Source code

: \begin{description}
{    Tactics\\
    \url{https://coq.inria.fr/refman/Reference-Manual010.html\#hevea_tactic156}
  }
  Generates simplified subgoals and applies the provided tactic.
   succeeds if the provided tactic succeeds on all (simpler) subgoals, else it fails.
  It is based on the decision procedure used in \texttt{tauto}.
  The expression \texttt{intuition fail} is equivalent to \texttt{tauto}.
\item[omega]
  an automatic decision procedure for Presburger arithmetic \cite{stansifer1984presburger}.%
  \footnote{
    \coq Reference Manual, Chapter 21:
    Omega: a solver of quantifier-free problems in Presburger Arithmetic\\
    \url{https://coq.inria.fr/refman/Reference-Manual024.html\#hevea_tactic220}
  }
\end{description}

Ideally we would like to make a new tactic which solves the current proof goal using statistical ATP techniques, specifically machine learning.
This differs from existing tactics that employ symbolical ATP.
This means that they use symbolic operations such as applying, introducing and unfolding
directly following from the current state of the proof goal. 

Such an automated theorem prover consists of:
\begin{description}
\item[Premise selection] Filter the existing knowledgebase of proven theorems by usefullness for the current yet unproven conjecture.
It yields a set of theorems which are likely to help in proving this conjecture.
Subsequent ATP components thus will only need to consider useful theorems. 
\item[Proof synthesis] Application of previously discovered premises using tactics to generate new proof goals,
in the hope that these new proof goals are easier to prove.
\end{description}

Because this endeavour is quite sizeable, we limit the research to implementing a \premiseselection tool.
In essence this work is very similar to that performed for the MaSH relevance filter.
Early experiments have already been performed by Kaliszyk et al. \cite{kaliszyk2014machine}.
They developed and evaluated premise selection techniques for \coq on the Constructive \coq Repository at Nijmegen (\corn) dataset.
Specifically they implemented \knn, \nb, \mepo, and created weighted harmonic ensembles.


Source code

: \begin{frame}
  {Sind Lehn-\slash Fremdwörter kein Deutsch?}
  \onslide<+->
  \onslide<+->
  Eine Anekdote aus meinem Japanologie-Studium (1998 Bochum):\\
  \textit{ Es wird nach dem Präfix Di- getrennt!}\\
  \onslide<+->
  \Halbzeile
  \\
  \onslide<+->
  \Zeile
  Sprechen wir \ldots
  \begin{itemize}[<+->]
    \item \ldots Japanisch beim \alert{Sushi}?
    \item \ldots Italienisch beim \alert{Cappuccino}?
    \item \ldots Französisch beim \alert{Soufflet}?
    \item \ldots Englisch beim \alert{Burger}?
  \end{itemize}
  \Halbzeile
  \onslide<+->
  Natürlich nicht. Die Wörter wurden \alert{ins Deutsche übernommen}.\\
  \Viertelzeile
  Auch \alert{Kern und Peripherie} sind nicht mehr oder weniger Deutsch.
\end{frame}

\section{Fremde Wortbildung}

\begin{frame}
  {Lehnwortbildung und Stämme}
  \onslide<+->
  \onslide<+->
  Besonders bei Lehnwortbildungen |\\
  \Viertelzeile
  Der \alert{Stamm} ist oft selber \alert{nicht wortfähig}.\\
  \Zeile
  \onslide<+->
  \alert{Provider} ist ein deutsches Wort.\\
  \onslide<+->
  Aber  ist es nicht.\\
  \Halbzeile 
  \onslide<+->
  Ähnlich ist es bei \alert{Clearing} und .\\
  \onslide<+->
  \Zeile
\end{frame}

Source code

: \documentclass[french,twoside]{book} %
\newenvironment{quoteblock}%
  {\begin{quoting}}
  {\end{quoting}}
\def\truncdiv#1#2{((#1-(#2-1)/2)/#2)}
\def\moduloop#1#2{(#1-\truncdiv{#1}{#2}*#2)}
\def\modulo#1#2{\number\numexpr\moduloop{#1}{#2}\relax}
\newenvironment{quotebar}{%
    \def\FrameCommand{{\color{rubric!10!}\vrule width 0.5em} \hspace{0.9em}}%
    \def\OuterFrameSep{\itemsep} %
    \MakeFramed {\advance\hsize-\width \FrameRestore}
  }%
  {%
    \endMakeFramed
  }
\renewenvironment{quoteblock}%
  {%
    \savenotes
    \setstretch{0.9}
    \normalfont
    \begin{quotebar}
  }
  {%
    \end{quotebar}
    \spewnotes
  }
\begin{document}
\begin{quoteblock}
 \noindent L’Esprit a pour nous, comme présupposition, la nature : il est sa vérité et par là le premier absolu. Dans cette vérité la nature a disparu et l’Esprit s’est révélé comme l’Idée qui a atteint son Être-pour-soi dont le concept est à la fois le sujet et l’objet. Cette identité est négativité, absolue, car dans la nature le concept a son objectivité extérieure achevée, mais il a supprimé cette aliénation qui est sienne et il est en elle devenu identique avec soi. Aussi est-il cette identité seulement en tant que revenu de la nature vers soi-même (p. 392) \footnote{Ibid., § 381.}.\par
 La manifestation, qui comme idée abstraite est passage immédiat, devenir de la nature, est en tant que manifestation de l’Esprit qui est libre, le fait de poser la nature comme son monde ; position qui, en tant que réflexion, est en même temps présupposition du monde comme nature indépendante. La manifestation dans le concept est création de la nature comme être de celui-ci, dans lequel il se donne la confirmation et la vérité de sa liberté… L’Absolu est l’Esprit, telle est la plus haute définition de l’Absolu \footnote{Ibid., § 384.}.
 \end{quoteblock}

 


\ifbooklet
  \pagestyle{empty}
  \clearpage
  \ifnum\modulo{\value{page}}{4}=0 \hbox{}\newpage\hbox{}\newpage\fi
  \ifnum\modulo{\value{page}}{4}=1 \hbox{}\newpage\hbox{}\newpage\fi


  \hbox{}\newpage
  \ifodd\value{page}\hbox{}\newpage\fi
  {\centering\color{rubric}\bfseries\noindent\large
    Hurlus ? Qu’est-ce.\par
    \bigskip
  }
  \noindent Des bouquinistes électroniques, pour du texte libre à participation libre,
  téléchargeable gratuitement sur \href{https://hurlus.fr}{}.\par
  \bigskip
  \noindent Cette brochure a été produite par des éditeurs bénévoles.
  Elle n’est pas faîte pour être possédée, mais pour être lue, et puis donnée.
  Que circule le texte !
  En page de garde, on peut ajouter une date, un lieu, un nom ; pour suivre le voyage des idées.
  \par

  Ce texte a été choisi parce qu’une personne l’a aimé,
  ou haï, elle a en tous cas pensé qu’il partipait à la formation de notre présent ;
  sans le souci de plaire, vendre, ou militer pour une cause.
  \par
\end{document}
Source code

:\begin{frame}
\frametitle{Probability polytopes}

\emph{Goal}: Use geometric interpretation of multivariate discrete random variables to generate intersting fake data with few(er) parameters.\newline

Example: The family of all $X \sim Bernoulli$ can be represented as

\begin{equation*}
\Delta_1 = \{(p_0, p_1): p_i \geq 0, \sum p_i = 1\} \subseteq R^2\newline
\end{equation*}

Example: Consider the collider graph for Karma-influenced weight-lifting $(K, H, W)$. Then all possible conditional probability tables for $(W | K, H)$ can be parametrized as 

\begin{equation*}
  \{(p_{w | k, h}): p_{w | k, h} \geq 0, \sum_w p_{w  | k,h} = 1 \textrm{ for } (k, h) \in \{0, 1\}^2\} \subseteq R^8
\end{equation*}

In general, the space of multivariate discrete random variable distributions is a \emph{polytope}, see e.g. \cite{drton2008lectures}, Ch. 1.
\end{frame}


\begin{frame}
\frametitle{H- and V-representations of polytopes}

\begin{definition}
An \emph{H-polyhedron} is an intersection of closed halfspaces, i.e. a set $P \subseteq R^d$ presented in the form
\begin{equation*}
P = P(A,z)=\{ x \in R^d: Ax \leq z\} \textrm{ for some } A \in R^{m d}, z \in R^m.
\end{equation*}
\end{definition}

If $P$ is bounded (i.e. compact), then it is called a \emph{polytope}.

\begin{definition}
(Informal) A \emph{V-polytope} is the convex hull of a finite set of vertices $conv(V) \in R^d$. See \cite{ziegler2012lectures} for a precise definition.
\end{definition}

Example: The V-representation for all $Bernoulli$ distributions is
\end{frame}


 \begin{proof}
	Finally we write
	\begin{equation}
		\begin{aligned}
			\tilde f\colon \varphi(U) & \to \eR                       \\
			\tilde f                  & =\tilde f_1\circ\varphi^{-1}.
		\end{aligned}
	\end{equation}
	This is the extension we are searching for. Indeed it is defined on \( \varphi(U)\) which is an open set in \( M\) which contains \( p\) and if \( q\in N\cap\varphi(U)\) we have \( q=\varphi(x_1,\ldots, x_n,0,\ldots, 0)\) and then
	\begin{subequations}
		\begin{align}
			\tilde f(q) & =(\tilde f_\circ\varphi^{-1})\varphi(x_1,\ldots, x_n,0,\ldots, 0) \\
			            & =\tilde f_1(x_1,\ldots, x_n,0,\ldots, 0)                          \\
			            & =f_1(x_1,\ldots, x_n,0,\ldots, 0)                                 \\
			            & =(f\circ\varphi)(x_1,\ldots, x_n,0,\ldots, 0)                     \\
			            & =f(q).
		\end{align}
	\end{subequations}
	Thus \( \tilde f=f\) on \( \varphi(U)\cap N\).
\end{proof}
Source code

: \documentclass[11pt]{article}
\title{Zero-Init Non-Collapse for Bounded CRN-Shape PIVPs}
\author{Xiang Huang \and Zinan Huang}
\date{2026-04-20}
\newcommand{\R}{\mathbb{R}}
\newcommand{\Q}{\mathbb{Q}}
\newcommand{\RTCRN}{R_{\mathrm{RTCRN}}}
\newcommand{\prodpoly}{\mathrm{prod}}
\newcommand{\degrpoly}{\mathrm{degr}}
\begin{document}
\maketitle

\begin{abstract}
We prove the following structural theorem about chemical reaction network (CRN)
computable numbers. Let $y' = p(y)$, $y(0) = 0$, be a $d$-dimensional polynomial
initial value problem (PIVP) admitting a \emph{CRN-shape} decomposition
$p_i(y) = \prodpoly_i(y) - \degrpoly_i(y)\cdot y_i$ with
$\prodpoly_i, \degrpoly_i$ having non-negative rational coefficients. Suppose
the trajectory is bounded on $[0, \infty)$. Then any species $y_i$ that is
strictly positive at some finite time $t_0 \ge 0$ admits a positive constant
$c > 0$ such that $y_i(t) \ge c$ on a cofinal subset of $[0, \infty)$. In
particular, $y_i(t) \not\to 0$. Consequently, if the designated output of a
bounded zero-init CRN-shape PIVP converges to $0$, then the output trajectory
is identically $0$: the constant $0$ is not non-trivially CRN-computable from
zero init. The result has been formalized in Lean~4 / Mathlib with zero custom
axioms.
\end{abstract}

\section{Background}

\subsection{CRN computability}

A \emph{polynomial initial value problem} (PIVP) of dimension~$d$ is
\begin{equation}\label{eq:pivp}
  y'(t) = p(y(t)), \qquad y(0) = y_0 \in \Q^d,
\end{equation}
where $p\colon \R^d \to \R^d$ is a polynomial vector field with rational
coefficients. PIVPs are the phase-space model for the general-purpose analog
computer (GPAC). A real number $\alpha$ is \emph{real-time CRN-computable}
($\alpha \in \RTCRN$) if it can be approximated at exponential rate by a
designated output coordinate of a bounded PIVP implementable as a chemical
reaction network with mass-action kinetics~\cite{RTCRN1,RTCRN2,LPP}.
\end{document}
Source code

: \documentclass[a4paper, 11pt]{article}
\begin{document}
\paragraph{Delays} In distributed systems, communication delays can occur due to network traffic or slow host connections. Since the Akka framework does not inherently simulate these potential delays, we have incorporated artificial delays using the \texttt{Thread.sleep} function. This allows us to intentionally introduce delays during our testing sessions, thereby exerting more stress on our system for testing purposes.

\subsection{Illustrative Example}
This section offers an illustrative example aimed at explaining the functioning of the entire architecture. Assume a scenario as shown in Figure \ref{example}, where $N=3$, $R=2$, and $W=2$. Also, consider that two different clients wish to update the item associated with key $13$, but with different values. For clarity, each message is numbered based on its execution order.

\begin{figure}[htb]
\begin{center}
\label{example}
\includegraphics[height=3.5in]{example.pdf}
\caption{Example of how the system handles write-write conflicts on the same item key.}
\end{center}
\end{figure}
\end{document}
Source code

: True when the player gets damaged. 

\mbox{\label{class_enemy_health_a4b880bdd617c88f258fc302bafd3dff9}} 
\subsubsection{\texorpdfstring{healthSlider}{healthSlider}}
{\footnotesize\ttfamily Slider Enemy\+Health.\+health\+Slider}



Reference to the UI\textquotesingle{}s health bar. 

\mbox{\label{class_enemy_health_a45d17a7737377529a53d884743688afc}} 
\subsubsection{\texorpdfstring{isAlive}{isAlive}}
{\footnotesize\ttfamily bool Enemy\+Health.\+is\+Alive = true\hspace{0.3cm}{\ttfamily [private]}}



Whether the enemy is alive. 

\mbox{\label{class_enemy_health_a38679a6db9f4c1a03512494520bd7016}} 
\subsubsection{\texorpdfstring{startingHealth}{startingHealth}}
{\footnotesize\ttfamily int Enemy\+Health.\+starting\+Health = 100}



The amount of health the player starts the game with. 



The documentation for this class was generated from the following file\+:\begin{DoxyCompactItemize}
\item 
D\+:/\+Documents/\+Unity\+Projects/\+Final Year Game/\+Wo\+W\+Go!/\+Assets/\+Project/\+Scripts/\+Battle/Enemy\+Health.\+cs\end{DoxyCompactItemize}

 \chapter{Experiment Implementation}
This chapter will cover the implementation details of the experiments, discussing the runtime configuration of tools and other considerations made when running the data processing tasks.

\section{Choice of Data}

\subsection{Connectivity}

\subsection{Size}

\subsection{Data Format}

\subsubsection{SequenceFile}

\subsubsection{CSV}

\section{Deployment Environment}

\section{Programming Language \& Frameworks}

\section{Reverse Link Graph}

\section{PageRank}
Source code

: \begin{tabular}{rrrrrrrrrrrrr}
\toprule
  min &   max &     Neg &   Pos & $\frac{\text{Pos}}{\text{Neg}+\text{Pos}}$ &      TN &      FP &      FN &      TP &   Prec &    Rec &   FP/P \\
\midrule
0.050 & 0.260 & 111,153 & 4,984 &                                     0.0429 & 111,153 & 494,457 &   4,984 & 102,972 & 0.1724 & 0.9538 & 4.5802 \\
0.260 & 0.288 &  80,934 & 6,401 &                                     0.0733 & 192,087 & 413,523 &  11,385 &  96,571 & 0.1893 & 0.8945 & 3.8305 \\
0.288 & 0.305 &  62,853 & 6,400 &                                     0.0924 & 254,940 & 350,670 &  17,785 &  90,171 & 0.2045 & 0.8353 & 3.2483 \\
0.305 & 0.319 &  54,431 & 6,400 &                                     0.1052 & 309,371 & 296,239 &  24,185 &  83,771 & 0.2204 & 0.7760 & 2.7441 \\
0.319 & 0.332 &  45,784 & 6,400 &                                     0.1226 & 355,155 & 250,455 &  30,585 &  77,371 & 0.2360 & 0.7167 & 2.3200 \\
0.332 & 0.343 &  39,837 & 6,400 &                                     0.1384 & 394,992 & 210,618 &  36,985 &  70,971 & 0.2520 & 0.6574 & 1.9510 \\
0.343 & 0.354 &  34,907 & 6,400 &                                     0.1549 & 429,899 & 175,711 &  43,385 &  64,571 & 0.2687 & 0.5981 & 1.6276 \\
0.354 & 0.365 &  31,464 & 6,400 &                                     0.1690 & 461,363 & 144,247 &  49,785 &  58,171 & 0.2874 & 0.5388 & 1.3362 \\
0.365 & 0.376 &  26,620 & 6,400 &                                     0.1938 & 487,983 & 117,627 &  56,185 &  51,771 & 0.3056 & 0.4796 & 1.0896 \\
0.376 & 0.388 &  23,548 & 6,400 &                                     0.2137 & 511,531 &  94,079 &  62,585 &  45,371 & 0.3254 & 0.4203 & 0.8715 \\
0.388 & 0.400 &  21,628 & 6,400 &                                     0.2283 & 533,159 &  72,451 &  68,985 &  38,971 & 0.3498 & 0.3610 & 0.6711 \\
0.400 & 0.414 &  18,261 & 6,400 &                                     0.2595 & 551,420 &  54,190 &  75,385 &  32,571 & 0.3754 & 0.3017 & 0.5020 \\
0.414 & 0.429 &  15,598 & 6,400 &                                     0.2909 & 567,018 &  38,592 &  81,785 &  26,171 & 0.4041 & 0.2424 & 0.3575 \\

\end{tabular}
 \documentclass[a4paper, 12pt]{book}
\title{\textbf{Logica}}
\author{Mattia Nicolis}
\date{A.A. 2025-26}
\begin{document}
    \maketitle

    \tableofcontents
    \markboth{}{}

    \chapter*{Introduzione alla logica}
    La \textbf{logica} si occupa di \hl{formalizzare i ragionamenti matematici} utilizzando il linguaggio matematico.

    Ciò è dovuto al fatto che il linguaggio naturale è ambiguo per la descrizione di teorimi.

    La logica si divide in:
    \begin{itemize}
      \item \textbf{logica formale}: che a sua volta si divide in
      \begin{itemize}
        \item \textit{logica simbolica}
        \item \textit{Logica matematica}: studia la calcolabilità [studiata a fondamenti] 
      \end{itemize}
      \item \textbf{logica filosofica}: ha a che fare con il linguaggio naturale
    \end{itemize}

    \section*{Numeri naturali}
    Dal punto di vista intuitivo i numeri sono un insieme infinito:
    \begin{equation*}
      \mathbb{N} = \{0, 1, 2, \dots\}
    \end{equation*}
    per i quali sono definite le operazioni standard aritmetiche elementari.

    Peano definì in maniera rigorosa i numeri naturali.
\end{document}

- [WHAT IS NEEDED]
Every line from the start of the listing through the line with "It is based" should be reproduced exactly, and no other line.

- [SOLUTION TO THIS TASK]
Source code

: \begin{description}
{    Tactics\\
    \url{https://coq.inria.fr/refman/Reference-Manual010.html\#hevea_tactic156}
  }
  Generates simplified subgoals and applies the provided tactic.
   succeeds if the provided tactic succeeds on all (simpler) subgoals, else it fails.
  It is based on the decision procedure used in \texttt{tauto}.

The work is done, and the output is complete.